Este é um resumo que fiz – assistindo ao programa de TV Motivação & Sucesso, apresentado pelo professor Luiz Almeida Marins Filho (Ph.D.), que foi ao ar no dia 17 de novembro de 2002. Nele, Marins falou sobre motivação e sobre como descobrir o nosso papel. Acompanhe...


“Motivação é uma porta que se abre por dentro.”

Isso significa que cada um deve descobrir a sua motivação. Para facilitar o entendimento, o professor deu como exemplo o uso de um mapa. Você não encontra um endereço em São Paulo procurando em um mapa do Rio de Janeiro.

Encontramos pessoas muito esforçadas, mas que estão usando o “mapa” errado para atingir seus objetivos. O fato é que não adianta fazer tanto esforço em um mapa que não leva você onde deseja ir. Mas não para por aí. O território muda rapidamente. O mapa de hoje já não é o mesmo de ontem. Por isso, um mapa antigo também não ajuda muito.

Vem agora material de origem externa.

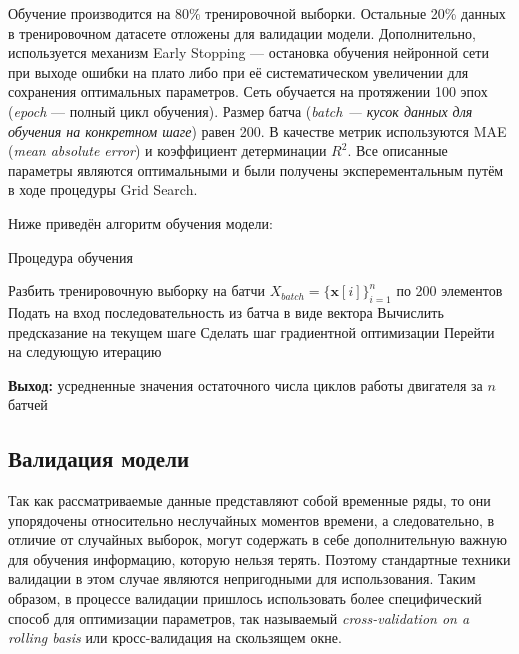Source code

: \documentclass[14pt]{extarticle}
\begin{document}
Обучение производится на 80\% тренировочной выборки. Остальные 20\% данных в тренировочном датасете отложены для валидации модели. Дополнительно, используется механизм Early Stopping --- остановка обучения нейронной сети при выходе ошибки на плато либо при её систематическом увеличении для сохранения оптимальных параметров. Сеть обучается на протяжении 100 эпох ({\it epoch} --- полный цикл обучения). Размер батча ({\it batch --- кусок данных для обучения на конкретном шаге}) равен 200. В качестве метрик используются MAE ({\it mean absolute error}) и коэффициент детерминации $R^2$. Все описанные параметры являются оптимальными и были получены эксперементальным путём в ходе процедуры Grid Search.

Ниже приведён алгоритм обучения модели:

\begin{algorithm}[H]
	\caption{{Процедура обучения}}
	
	\begin{algorithmic}[1]
		\STATE Разбить тренировочную выборку на батчи $X_{batch} = \{\textbf{x}[i]\}_{i = 1}^{n}$ по 200 элементов
		\STATE Подать на вход последовательность из батча в виде вектора
		\STATE Вычислить предсказание на текущем шаге
		\STATE Сделать шаг градиентной оптимизации
		\STATE Перейти на следующую итерацию
		\ENDFOR
		
		\hspace*{\algorithmicindent} \textbf{Выход:} усредненные значения остаточного числа циклов работы двигателя за $n$ батчей
	\end{algorithmic}
\end{algorithm}

\subsection{Валидация модели}

Так как рассматриваемые данные представляют собой временные ряды, то они упорядочены относительно неслучайных моментов времени, а следовательно, в отличие от случайных выборок, могут содержать в себе дополнительную важную для обучения информацию, которую нельзя терять. Поэтому стандартные техники валидации в этом случае являются непригодными для использования. Таким образом, в процессе валидации пришлось использовать более специфический способ для оптимизации параметров, так называемый {\it cross-validation on a rolling basis} или кросс-валидация на скользящем окне. 
\end{document}

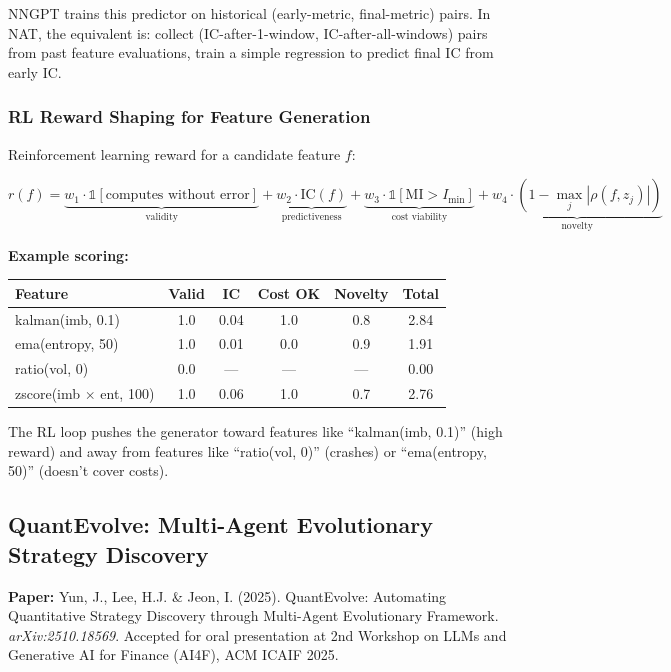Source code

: \documentclass[11pt,a4paper]{article}
\begin{document}
NNGPT trains this predictor on historical (early-metric, final-metric) pairs. In NAT, the equivalent is: collect (IC-after-1-window, IC-after-all-windows) pairs from past feature evaluations, train a simple regression to predict final IC from early IC.

\subsubsection{RL Reward Shaping for Feature Generation}

Reinforcement learning reward for a candidate feature $f$:

\begin{equation}
r(f) = \underbrace{w_1 \cdot \mathbb{1}[\text{computes without error}]}_{\text{validity}} + \underbrace{w_2 \cdot \text{IC}(f)}_{\text{predictiveness}} + \underbrace{w_3 \cdot \mathbb{1}[\text{MI} > I_{\min}]}_{\text{cost viability}} + \underbrace{w_4 \cdot (1 - \max_j |\rho(f, z_j)|)}_{\text{novelty}}
\end{equation}

\textbf{Example scoring:}

\begin{center}
\begin{tabular}{l c c c c c}
\hline
\textbf{Feature} & \textbf{Valid} & \textbf{IC} & \textbf{Cost OK} & \textbf{Novelty} & \textbf{Total} \\
\hline
kalman(imb, 0.1) & 1.0 & 0.04 & 1.0 & 0.8 & 2.84 \\
ema(entropy, 50) & 1.0 & 0.01 & 0.0 & 0.9 & 1.91 \\
ratio(vol, 0) & 0.0 & --- & --- & --- & 0.00 \\
zscore(imb $\times$ ent, 100) & 1.0 & 0.06 & 1.0 & 0.7 & 2.76 \\
\hline
\end{tabular}
\end{center}

The RL loop pushes the generator toward features like ``kalman(imb, 0.1)'' (high reward) and away from features like ``ratio(vol, 0)'' (crashes) or ``ema(entropy, 50)'' (doesn't cover costs).


\subsection{QuantEvolve: Multi-Agent Evolutionary Strategy Discovery}

\textbf{Paper:} Yun, J., Lee, H.J. \& Jeon, I. (2025). QuantEvolve: Automating Quantitative Strategy Discovery through Multi-Agent Evolutionary Framework. \textit{arXiv:2510.18569}. Accepted for oral presentation at 2nd Workshop on LLMs and Generative AI for Finance (AI4F), ACM ICAIF 2025.
\end{document}
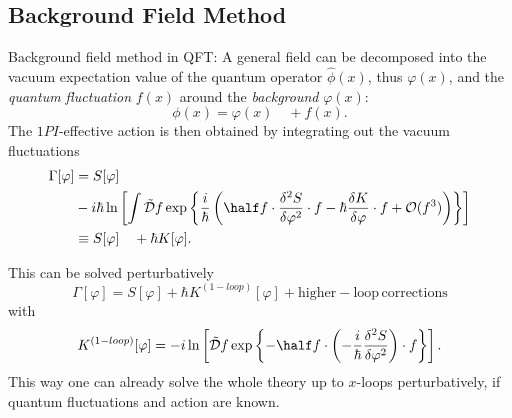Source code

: \subsection{Background Field Method}
\begin{mybox}{Background field method in QFT:}
A general field can be decomposed into the vacuum expectation value of the quantum operator $\hat{\phi}(x)$, thus $\varphi(x)$, and the \emph{quantum fluctuation} $f(x)$ around the \emph{background} $\varphi(x)$:
\begin{equation}
	\phi(x) = \varphi(x) \quad + f(x).
\end{equation}
The $1PI$-effective action is then obtained by integrating out the vacuum fluctuations
\begin{align}
	\Gamma[\varphi] &= S[\varphi] \nonumber \\
	&-i  \hbar \ln\left[\int \tilde{\mathcal{D}}f \exp\left\{ \frac{i}{\hbar } \left(\half f \cdot \frac{\delta^2 S}{\delta \varphi^2} \cdot f-\hbar \frac{\delta K}{\delta \varphi} \cdot f + \mathcal{O}(f^3) \right)    \right\}\right] \\
	&\equiv S[\varphi] \quad + \hbar K[\varphi].
\end{align}
\end{mybox}
This can be solved perturbatively
\begin{equation}
	\Gamma[\varphi] = S[\varphi] + \hbar K^{(1-loop)} [\varphi] + \mathrm{higher-loop \, corrections}
\end{equation}
with 
\begin{equation}
	K^{(1-loop)} [\varphi] = -i \ln\left[\tilde{\mathcal{D}}f \exp \left\{- \half f\cdot \left(- \frac{i}{\hbar} \frac{\delta^2 S}{\delta \varphi^2}\right)\cdot f \right\}\right].
\end{equation}
This way one can already solve the whole theory up to $x$-loops perturbatively, if quantum fluctuations and action are known.


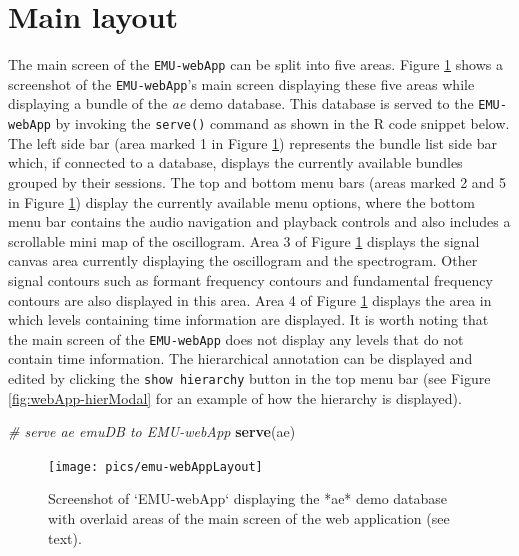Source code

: \documentclass[]{book}
\newenvironment{Shaded}{\begin{snugshade}}{\end{snugshade}}
\newcommand{\CommentTok}[1]{\textcolor[rgb]{0.56,0.35,0.01}{\textit{#1}}}
\newcommand{\KeywordTok}[1]{\textcolor[rgb]{0.13,0.29,0.53}{\textbf{#1}}}
\newcommand{\NormalTok}[1]{#1}
\begin{document}
\hypertarget{sec:emu-webApp-mainLayout}{%
\section{Main layout}\label{sec:emu-webApp-mainLayout}}

The main screen of the \texttt{EMU-webApp} can be split into five areas. Figure \ref{fig:emu-web-emuWebAppLayout} shows a screenshot of the \texttt{EMU-webApp}'s main screen displaying these five areas while displaying a bundle of the \emph{ae} demo database. This database is served to the \texttt{EMU-webApp} by invoking the \texttt{serve()} command as shown in the R code snippet below. The left side bar (area marked 1 in Figure \ref{fig:emu-web-emuWebAppLayout}) represents the bundle list side bar which, if connected to a database, displays the currently available bundles grouped by their sessions. The top and bottom menu bars (areas marked 2 and 5 in Figure \ref{fig:emu-web-emuWebAppLayout}) display the currently available menu options, where the bottom menu bar contains the audio navigation and playback controls and also includes a scrollable mini map of the oscillogram. Area 3 of Figure \ref{fig:emu-web-emuWebAppLayout} displays the signal canvas area currently displaying the oscillogram and the spectrogram. Other signal contours such as formant frequency contours and fundamental frequency contours are also displayed in this area. Area 4 of Figure \ref{fig:emu-web-emuWebAppLayout} displays the area in which levels containing time information are displayed. It is worth noting that the main screen of the \texttt{EMU-webApp} does not display any levels that do not contain time information. The hierarchical annotation can be displayed and edited by clicking the \texttt{show\ hierarchy} button in the top menu bar (see Figure \ref{fig:webApp-hierModal} for an example of how the hierarchy is displayed).

\begin{Shaded}
\begin{Highlighting}[]
\CommentTok{# serve ae emuDB to EMU-webApp}
\KeywordTok{serve}\NormalTok{(ae)}
\end{Highlighting}
\end{Shaded}

\begin{figure}

{\centering \texttt{[image: pics/emu-webAppLayout]} 

}

\caption{Screenshot of `EMU-webApp` displaying the *ae* demo database with overlaid areas of the main screen of the web application (see text).}\label{fig:emu-web-emuWebAppLayout}
\end{figure}
\end{document}
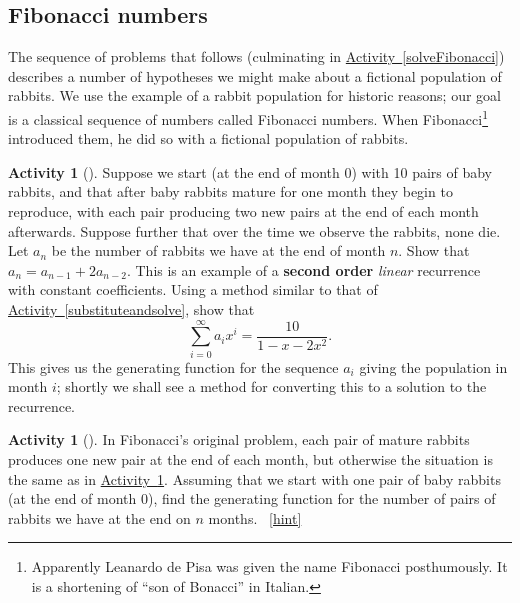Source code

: \documentclass[10pt,]{book}
\newcommand{\terminology}[1]{\textbf{#1}}
\theoremstyle{plain}
\theoremstyle{definition}
\theoremstyle{definition}
\theoremstyle{definition}
\newtheorem{activity}[project]{Activity}
\numberwithin{equation}{chapter}
\begin{document}
\subsection[{Fibonacci numbers}]{Fibonacci numbers}\label{subsection-37}
\hypertarget{p-1347}{}%
The sequence of problems that follows (culminating in \hyperref[solveFibonacci]{Activity~\ref{solveFibonacci}}) describes a number of hypotheses we might make about a fictional population of rabbits. We use the example of a rabbit population for historic reasons; our goal is a classical sequence of numbers called Fibonacci numbers. When Fibonacci\footnote{Apparently Leanardo de Pisa was given the name Fibonacci posthumously. It is a shortening of ``son of Bonacci'' in Italian.\label{fn-17}} introduced them, he did so with a fictional population of rabbits.%
\begin{activity}[]\label{secondorderintroduction}
\hypertarget{p-1348}{}%
Suppose we start (at the end of month 0) with 10 pairs of baby rabbits, and that after baby rabbits mature for one month they begin to reproduce, with each pair producing two new pairs at the end of each month afterwards. Suppose further that over the time we observe the rabbits, none die. Let \(a_n\) be the number of rabbits we have at the end of month \(n\). Show that \(a_n=a_{n-1} + 2a_{n-2}\). This is an example of a \terminology{second order} \emph{linear} recurrence with constant coefficients. Using a method similar to that of \hyperref[substituteandsolve]{Activity~\ref{substituteandsolve}}, show that%
\begin{equation*}
\sum_{i=0}^\infty a_ix^i = \frac{10}{1-x-2x^2}.
\end{equation*}
This gives us the generating function for the sequence \(a_i\) giving the population in month \(i\); shortly we shall see a method for converting this to a solution to the recurrence.%
\end{activity}
\begin{activity}[]\label{originalFibonacci}
\hypertarget{p-1350}{}%
In Fibonacci's original problem, each pair of mature rabbits produces one new pair at the end of each month, but otherwise the situation is the same as in \hyperref[secondorderintroduction]{Activity~\ref{secondorderintroduction}}.  Assuming that we start with one pair of baby rabbits (at the end of month 0), find the generating function for the number of pairs of rabbits we have at the end on \(n\) months.%
~\hfill{\tiny\hyperlink{a-261}{[hint]}\hypertarget{q-261}{}}\end{activity}
\end{document}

Nas palavras do professor, “motivação é buscar a mudança positiva constantemente, utilizando o mapa certo. E, como os mapas mudam, você deve ter a habilidade de ler esses mapas e encontrar os melhores caminhos para chegar onde pretende.”

“Motivação é dar os motivos.”

É dar as razões para fazer alguma coisa. Por isso, é fundamental conviver com pessoas que motivem – que lhe apresentem motivos. Que não fiquem dizendo: “Bobagem! Não olhe em mapa nenhum! Vai indo que você chega!” Você tem que decidir quem deve ir junto para ajudar a chegar mais rápido, sem tanta pressa, mas sem perder muito tempo.

“Para viver motivado, é preciso conhecer-se. Definir os seus objetivos.”

O objetivo de qualquer pessoa é ser feliz. Mas isso é muito genérico. Então, você deve analisar cada papel que você desempenha na sociedade (papel de pai, de mãe, de amigo, de funcionário, etc.), definindo o que você deseja – a sua ambição. O que você quer ser como pai? E como amigo? E como estudante?

Escreva. Não deixe só na cabeça. Escreva. Você quer ser visto como? Depois, faça uma análise. Como você é hoje, frente a isso? Você está muito distante do que você escreveu? Quais são os seus pontos fracos – o que distancia você desses objetivos? Quais são os seus pontos fortes – o que aproxima você dos seus objetivos? O que leva você em direção a esses objetivos?

Em seguida, para cada papel que você desempenha, defina o que você deve concretamente fazer para chegar até esses objetivos. Para ser o pai que você quer ser. Para ser a esposa que você quer ser. Escreva tudo isso. Se possível, crie prazos para esse seu aperfeiçoamento pessoal.

E aí, queira fazer com entusiasmo. Uma vez que você definiu o que quer, é hora de colocar em prática. E, se você escreveu, você encontrou os motivos. Encontrou o que deve exigir de si mesmo. Agora, é o entusiasmo que dará a força da motivação para esse desenvolvimento pessoal e profissional.

Claro que é muito mais fácil falar do que fazer, mas esse é um processo que exige a criação de novos hábitos. Como se costuma dizer, você não faz um bolo diferente usando a mesma receita. Se não está contente com o bolo, mude a receita! Faça um esforço! Vale a pena? Você sabe que vale... Boa sorte!